Но, как это ни странно, мы не были любовниками в прямом смысле этого слова, во всяком случае поначалу. Текли блаженные безмятежные месяцы невинности. Я знала, что в любое мгновение могу сделать последний шаг, — и всякий раз сдерживала себя, не будучи в состоянии объяснить эту сдержанность даже самой себе. Видимо, я подсознательно чувствовала, сколь хрупка и преходяща чистота наших отношений — словно тонкий стеклянный шар, готовый в любое мгновение рассыпаться в искрящуюся на солнце пыль от малейшего прикосновения. На этом я прерываюсь, не выпуская пера из рук, — я не желаю приговаривать себя к необходимости запечатлеть на папирусе безжалостное слово действительность…
Ну а у брата моего Харакса совсем иные представления о счастливой жизни и способах ее достижения. Шевельнув жениным приданым, он купил и оснастил одно из самых крупных торговых судов, которые когда-либо видели в гавани Митилены. Нанял надежный экипаж, положил ему жалованье по самым высшим ставкам. Затем, не спросясь ни меня, ни Лариха, пользуясь своим положением главы семейства, выскреб все свои и наши запасы лучшего оливкового масла и вина до последней амфоры и погрузил на корабль.
Когда все это выяснилось, корабль уже давно на всех парусах несся к Египту. Не желая никому доверять столь ценный груз, Харакс ушел в плаванье сам. Все в городе единодушно решили, что он не в своем уме, а доброжелатели прожужжали Иране все уши россказнями про алчных пиратов, грозные бури и страшных морских чудовищ. Впрочем, если быть предельно честной, то я не уверена, заставило бы известие о гибели супруга дрогнуть ее трепетное крохотное сердечко. Другое дело, что мысль о возможности потери приданого превосходила то, что это сердце могло вынести.
Итак, когда в положенный срок вестовые сообщили о том, что корабль Харакса, борясь с встречными ветрами, движется от Хиоса на север, то чуть ли не весь город собрался на набережной посмотреть, как он будет становиться на якорь. Было ясное утро, веяло дыханием поздней осени, — по мнению скептиков, слишком поздней для плавания даже на Крит, не то что в дальние края. Но Харакс оказался баловнем судьбы. Когда загрохотали цепи и огромные, словно луки, якоря тяжело плюхнулись в воду и тяжелый усталый корабль намертво стал у причала, я даже позавидовала — если не сказать больше — удаче своего братца, который, вопреки всему, вышел из игры победителем.
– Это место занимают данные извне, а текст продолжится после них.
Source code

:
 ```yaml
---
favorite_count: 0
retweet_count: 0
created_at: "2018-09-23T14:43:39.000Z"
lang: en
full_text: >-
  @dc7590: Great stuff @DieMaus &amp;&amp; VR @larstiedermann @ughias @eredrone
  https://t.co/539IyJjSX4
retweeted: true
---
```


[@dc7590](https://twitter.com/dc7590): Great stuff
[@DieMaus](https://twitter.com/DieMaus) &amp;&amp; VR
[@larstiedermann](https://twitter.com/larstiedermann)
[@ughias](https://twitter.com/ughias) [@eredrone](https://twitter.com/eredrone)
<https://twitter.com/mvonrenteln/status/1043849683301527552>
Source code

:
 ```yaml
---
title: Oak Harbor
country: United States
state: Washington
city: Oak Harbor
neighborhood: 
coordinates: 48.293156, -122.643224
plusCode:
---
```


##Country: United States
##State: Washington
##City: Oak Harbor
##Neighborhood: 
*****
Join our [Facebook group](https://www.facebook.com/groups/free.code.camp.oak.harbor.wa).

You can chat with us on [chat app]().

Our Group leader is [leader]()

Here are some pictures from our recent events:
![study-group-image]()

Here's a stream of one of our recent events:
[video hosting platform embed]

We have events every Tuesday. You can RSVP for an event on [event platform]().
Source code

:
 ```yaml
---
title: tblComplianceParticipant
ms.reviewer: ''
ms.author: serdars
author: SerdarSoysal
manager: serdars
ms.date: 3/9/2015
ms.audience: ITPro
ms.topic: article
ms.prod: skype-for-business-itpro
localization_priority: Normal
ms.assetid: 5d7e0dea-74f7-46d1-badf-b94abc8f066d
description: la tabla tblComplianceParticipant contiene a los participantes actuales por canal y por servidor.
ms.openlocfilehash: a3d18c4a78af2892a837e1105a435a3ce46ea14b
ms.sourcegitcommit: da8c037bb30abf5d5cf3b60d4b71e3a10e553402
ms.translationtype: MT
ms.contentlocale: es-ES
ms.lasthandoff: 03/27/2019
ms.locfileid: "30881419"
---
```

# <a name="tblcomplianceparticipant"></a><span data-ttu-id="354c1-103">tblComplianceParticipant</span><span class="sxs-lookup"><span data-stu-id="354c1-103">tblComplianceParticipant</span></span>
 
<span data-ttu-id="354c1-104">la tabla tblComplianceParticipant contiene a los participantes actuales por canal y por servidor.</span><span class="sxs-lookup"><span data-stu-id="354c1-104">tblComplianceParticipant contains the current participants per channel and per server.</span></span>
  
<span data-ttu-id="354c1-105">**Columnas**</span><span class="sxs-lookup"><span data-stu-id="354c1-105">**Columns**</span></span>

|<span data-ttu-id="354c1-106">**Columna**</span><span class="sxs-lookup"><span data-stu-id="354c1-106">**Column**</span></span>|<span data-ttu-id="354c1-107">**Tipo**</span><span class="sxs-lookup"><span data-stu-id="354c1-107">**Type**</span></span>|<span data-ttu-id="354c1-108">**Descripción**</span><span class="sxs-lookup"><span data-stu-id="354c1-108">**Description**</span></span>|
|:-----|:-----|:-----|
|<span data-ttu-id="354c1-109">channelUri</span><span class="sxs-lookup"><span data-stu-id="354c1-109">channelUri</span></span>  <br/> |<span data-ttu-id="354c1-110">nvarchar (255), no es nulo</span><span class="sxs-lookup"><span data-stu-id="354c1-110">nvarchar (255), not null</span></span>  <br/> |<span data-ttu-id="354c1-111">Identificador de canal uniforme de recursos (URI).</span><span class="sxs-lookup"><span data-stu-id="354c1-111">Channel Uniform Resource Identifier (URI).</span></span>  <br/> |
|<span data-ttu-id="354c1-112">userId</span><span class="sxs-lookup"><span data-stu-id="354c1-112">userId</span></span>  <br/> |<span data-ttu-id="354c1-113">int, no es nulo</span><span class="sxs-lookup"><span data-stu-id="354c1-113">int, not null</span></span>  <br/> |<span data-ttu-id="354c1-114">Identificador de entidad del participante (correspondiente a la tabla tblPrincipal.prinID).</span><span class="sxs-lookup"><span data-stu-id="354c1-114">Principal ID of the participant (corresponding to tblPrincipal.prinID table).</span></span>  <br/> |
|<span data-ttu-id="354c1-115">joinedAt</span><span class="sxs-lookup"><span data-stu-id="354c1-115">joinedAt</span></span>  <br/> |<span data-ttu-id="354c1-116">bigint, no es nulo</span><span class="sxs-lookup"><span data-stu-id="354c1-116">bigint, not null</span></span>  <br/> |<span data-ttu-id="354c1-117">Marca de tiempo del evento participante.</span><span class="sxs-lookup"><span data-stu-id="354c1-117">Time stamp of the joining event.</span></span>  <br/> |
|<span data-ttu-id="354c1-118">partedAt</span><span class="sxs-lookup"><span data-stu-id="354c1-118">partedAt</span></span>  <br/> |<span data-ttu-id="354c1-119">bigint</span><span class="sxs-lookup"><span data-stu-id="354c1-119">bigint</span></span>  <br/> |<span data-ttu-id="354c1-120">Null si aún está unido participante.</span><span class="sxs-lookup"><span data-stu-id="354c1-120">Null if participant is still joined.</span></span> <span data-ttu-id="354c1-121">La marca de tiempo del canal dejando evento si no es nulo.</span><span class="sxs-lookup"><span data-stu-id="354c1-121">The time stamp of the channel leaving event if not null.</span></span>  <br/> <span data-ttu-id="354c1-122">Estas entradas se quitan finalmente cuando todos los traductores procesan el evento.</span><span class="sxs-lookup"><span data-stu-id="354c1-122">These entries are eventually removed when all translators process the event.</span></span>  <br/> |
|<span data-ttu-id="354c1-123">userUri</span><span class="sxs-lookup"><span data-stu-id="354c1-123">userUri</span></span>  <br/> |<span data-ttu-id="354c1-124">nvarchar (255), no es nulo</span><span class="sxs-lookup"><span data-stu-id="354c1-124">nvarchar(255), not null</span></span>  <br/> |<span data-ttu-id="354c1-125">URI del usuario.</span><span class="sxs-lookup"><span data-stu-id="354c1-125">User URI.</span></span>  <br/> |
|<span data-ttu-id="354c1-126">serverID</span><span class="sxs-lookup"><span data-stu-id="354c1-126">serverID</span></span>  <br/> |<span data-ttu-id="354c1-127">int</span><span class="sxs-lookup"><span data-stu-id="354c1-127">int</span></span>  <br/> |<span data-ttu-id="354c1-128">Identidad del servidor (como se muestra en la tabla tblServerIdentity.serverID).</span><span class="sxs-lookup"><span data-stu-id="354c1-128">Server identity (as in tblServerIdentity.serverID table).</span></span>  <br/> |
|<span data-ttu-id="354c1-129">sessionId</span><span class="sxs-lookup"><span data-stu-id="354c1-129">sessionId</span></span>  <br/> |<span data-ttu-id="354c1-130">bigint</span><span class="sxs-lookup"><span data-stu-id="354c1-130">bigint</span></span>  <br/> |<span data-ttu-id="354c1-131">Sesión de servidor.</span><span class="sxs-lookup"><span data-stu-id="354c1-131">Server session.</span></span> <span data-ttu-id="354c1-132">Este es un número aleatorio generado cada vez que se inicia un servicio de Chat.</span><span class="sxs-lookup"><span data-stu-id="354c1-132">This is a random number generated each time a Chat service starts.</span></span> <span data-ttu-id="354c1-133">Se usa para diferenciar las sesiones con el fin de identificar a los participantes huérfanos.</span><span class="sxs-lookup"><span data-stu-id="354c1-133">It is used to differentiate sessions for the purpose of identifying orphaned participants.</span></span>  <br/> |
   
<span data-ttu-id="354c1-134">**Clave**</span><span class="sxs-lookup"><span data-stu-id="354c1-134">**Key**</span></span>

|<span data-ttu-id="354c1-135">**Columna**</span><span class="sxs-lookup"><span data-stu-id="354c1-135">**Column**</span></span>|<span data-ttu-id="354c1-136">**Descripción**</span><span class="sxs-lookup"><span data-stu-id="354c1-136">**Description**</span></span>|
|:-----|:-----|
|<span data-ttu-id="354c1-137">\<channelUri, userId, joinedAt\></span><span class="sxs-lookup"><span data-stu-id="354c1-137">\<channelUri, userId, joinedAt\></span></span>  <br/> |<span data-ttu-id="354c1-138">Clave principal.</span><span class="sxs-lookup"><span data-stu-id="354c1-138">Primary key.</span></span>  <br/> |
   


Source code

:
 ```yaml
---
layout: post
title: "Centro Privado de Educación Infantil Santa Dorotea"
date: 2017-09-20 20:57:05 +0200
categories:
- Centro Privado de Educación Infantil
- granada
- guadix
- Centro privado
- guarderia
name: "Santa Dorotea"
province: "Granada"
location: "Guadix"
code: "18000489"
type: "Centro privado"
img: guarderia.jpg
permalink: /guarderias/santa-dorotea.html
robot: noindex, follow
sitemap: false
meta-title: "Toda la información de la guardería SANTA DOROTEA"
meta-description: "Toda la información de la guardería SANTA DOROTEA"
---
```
Харакс спустился по сходням, важно потирая руки и самодовольно улыбаясь. Мне показалось — если это был не обман зрения, — что мой братец сделался еще жирнее, чем был, когда отправлялся в поход; картину дополняла пышная черная борода. Вдобавок этот откормленный на убой боров был совершенно белым, как будто всю жизнь прожил в подземелье, — по-видимому, солнечные лучи не оказывали на него совершенно никакого воздействия. Моя зависть, к которой примешивалась толика невольного восхищения, переросла теперь в осуждающее отвержение. Я не знаю ни одного человека, который бы так умел внушать к себе отвращение, как мой брат. Он поймал мой взгляд (я была в одной группе с Ларихом, Аттидой, Исменой, здесь же были мои двоюродные братья Агенор и Гермий), помахал мне ручкой, ухмыльнулся и пропал в толпе многочисленных портовых чиновников, предъявляя им некие документы, — очевидно, накладные на привезенный товар. Затем он с торжествующим видом направился к нам, обливаясь потом; его пузо выпячивалось сквозь складки новой холщовой рубашки, — видимо, такие были тогда в моде в Египте. От него разило странным густым приторным запахом духов. Харакс, даже когда ему улыбалась удача, любил показать всем оскал своих зубов. Его черные глубокие глаза перебегали с лица на лицо, когда он кивал нам в знак приветствия.